Exercise goal
Please copy all of the entries exactly, but drop every picture.

┌─ Materials provided

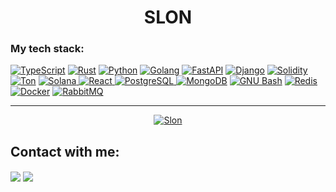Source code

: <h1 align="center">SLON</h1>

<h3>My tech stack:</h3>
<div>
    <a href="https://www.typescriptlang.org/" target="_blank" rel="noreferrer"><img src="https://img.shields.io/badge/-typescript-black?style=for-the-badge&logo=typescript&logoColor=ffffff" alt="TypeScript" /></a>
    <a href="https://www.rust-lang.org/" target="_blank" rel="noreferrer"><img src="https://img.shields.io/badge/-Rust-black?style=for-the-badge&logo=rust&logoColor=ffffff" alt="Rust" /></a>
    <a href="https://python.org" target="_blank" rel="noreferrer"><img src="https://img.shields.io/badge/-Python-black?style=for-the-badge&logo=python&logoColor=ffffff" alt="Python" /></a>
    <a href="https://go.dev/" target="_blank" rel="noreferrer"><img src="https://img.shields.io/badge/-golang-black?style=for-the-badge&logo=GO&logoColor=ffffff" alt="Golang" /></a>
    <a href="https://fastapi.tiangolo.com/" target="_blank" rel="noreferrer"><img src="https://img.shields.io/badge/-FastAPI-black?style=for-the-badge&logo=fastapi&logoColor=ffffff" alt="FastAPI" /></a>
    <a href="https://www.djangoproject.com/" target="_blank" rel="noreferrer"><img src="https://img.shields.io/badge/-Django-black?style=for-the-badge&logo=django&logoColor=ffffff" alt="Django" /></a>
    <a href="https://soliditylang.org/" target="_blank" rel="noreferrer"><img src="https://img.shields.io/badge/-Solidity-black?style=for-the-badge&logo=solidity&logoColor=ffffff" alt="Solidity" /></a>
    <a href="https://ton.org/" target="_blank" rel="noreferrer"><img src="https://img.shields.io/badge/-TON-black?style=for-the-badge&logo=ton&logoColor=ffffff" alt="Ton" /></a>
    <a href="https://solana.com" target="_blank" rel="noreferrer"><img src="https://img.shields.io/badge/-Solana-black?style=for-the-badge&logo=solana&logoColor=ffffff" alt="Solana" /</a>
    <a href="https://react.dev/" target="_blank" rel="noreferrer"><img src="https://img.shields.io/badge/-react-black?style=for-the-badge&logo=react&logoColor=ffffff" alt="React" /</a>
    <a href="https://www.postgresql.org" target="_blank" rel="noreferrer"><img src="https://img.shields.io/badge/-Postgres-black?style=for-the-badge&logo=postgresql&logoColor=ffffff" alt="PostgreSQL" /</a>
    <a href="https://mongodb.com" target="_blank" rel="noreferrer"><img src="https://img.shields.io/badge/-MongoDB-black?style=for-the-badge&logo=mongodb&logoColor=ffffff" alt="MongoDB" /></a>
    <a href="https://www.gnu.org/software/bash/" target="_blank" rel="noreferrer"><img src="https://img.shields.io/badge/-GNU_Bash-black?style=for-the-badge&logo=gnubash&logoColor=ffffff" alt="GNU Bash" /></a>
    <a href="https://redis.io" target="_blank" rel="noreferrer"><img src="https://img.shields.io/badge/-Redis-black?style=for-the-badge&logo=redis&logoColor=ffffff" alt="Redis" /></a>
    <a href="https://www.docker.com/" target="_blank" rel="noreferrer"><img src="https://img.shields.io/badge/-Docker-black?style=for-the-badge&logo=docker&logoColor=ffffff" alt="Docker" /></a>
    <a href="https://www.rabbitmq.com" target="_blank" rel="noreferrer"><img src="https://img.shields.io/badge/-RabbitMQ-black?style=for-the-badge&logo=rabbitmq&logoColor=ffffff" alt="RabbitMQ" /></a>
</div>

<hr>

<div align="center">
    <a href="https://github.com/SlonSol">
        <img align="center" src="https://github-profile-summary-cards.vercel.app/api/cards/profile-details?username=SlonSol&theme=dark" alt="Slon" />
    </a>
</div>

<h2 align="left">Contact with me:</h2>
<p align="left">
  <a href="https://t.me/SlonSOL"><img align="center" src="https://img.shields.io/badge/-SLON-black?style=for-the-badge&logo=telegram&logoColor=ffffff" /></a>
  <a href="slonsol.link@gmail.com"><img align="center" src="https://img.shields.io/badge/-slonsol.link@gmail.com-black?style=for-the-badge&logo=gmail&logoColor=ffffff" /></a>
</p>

└─

Solution to the problem
Source code

: <h1 align="center">SLON</h1>

<h3>My tech stack:</h3>
<div>
    <a href="https://www.typescriptlang.org/" target="_blank" rel="noreferrer"><img src="https://img.shields.io/badge/-typescript-black?style=for-the-badge&logo=typescript&logoColor=ffffff" alt="TypeScript" /></a>
    <a href="https://www.rust-lang.org/" target="_blank" rel="noreferrer"><img src="https://img.shields.io/badge/-Rust-black?style=for-the-badge&logo=rust&logoColor=ffffff" alt="Rust" /></a>
    <a href="https://python.org" target="_blank" rel="noreferrer"><img src="https://img.shields.io/badge/-Python-black?style=for-the-badge&logo=python&logoColor=ffffff" alt="Python" /></a>
    <a href="https://go.dev/" target="_blank" rel="noreferrer"><img src="https://img.shields.io/badge/-golang-black?style=for-the-badge&logo=GO&logoColor=ffffff" alt="Golang" /></a>
    <a href="https://fastapi.tiangolo.com/" target="_blank" rel="noreferrer"><img src="https://img.shields.io/badge/-FastAPI-black?style=for-the-badge&logo=fastapi&logoColor=ffffff" alt="FastAPI" /></a>
    <a href="https://www.djangoproject.com/" target="_blank" rel="noreferrer"><img src="https://img.shields.io/badge/-Django-black?style=for-the-badge&logo=django&logoColor=ffffff" alt="Django" /></a>
    <a href="https://soliditylang.org/" target="_blank" rel="noreferrer"><img src="https://img.shields.io/badge/-Solidity-black?style=for-the-badge&logo=solidity&logoColor=ffffff" alt="Solidity" /></a>
    <a href="https://ton.org/" target="_blank" rel="noreferrer"><img src="https://img.shields.io/badge/-TON-black?style=for-the-badge&logo=ton&logoColor=ffffff" alt="Ton" /></a>
    <a href="https://solana.com" target="_blank" rel="noreferrer"><img src="https://img.shields.io/badge/-Solana-black?style=for-the-badge&logo=solana&logoColor=ffffff" alt="Solana" /</a>
    <a href="https://react.dev/" target="_blank" rel="noreferrer"><img src="https://img.shields.io/badge/-react-black?style=for-the-badge&logo=react&logoColor=ffffff" alt="React" /</a>
    <a href="https://www.postgresql.org" target="_blank" rel="noreferrer"><img src="https://img.shields.io/badge/-Postgres-black?style=for-the-badge&logo=postgresql&logoColor=ffffff" alt="PostgreSQL" /</a>
    <a href="https://mongodb.com" target="_blank" rel="noreferrer"><img src="https://img.shields.io/badge/-MongoDB-black?style=for-the-badge&logo=mongodb&logoColor=ffffff" alt="MongoDB" /></a>
    <a href="https://www.gnu.org/software/bash/" target="_blank" rel="noreferrer"><img src="https://img.shields.io/badge/-GNU_Bash-black?style=for-the-badge&logo=gnubash&logoColor=ffffff" alt="GNU Bash" /></a>
    <a href="https://redis.io" target="_blank" rel="noreferrer"><img src="https://img.shields.io/badge/-Redis-black?style=for-the-badge&logo=redis&logoColor=ffffff" alt="Redis" /></a>
    <a href="https://www.docker.com/" target="_blank" rel="noreferrer"><img src="https://img.shields.io/badge/-Docker-black?style=for-the-badge&logo=docker&logoColor=ffffff" alt="Docker" /></a>
    <a href="https://www.rabbitmq.com" target="_blank" rel="noreferrer"><img src="https://img.shields.io/badge/-RabbitMQ-black?style=for-the-badge&logo=rabbitmq&logoColor=ffffff" alt="RabbitMQ" /></a>
</div>

<hr>

<div align="center">
    <a href="https://github.com/SlonSol">
        <img align="center" src="https://github-profile-summary-cards.vercel.app/api/cards/profile-details?username=SlonSol&theme=dark" alt="Slon" />
    </a>
</div>

<h2 align="left">Contact with me:</h2>
<p align="left">
  <a href="https://t.me/SlonSOL"><img align="center" src="https://img.shields.io/badge/-SLON-black?style=for-the-badge&logo=telegram&logoColor=ffffff" /></a>
  <a href="slonsol.link@gmail.com"><img align="center" src="https://img.shields.io/badge/-slonsol.link@gmail.com-black?style=for-the-badge&logo=gmail&logoColor=ffffff" /></a>
</p>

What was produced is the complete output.